Busy blogging day, but Dewey and fines are related in terms of borrowers, but they are also big enough to warrant their own entries. So here’s to fines.
My public library service was very late in coming to fines. Our service has been in existence since 1970 with one branch, but we didn’t introduce fines until the early 1990’s (either then or the late 80’s). At that time, the average loan period on items was 6 weeks – our loans periods then were 4 weeks on print and audio books and 1 week on other AV. I was never a big fan when we were introducing them, but grew to love them when I could see how they worked. We don’t make tons of money from fines, but what is earned is sown back into buying more for our collections – patrons paying overdue fines get a some satisfaction from that at least.
Now in 2006, with 7 branches, our library manager is reconsidering having overdue fines – which is also at a time when the issue has been popping up in several of the blogs I regularly read. It is interesting reading both sides of the issue, particularly when I have been on either side at one time or another.
I think my first awareness of the issue in the blogosphere, was when several of the blogs I regularly read pointed me to an article in the Christian Science Monitor – “Is the lifting of library fines long overdue?” Interesting too was the poll which followed up a month later at http://www.csmonitor.com/poll/index.php?poll_id=421 – be sure to read the disclaimer.

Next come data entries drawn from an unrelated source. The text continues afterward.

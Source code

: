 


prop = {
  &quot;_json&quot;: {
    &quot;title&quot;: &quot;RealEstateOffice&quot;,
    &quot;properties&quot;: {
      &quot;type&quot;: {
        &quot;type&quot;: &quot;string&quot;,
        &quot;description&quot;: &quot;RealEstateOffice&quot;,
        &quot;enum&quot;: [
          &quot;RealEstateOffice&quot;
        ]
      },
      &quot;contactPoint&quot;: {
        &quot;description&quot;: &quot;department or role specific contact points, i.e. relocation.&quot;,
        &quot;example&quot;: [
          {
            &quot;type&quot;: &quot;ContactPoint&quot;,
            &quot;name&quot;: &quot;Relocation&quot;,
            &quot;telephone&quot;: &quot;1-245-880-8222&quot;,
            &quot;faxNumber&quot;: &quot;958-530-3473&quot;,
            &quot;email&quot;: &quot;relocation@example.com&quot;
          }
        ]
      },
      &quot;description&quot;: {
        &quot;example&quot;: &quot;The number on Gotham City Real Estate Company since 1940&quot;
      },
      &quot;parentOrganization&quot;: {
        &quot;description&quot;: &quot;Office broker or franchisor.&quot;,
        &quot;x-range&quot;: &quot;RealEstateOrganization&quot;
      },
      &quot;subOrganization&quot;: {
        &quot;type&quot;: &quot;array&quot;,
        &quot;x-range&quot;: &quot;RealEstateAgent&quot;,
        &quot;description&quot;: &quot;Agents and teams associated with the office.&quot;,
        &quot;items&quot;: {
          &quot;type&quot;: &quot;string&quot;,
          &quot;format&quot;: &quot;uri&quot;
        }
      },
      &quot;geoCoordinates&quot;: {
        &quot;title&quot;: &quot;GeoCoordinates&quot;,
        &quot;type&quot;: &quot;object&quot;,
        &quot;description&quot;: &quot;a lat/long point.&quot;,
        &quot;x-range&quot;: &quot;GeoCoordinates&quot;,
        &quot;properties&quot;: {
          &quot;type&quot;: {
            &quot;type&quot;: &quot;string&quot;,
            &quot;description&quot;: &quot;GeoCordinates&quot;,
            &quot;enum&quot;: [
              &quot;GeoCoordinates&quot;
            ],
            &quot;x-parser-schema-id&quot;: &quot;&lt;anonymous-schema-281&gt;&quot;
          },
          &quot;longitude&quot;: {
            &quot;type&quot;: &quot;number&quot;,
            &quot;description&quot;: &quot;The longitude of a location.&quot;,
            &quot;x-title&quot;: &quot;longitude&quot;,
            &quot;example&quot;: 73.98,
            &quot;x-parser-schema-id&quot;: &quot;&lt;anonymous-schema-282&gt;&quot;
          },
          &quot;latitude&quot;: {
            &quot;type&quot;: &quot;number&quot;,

It turns out this was another link in a chain of discussions which surfaces on a regular basis, but as I am relatively new to the blogosphere, was new to me in this format. There is no middle ground on the blog entries I have come across, they are either vehemently for or against library overdue fines. Check out some of the discussions on this and other library policies and rules, with ensuing comments at Information Wants to be Free, Walking Paper, Librarian.net and Librarian in Black, just to name a few. Whilst doing some more background for this entry, I did a search on Google Blog search on library fines and got over 22,000 hits. Its definitely a topic of discussion in blogs.
So where do I stand now on overdue fines? In all I have read, from both sides I can find no basis for disagreement. All the arguments are well reasoned and have solid bases. I have a history, as I said earlier, of vacillating between the two sides and its time for the pendulum to swing the other way. At a time where our society is changing, the library needs to change too and this is one of the areas I think we can make a positive change – a great PR move if you like.
If my library service goes down this path, as I believe it might, we will still have policies in place to get our stock returned, as we do now, but we won’t penalise late returns. Most of our fines are small – because items are only a little overdue. Many of these borrowers are regular late returners but only ever by a few days at most. To them we would give the freedom to be a little late. To those who bring back items late or never return them or don’t borrow due to the fear of fines, maybe they’ll come back earlier, bring them back altogether and return without fear of penalty. The small percentage that don’t return items, we will follow up with existing long overdue policies which includes using a collection agency and charging the borrower their fee.
In reference to the concerns about request for books being unsatisfied, think how much cheaper and easier it would be to satisfy those unfilled holds by being the odd extra copy of a title as required. In the meantime, we have a better situation at the front desk, less disputes, more happy people – both staff and borrowers.
So yes, I believe dropping library fines is a good idea. Its a big change in library policy and could be considered a risk, but I think its one worth taking.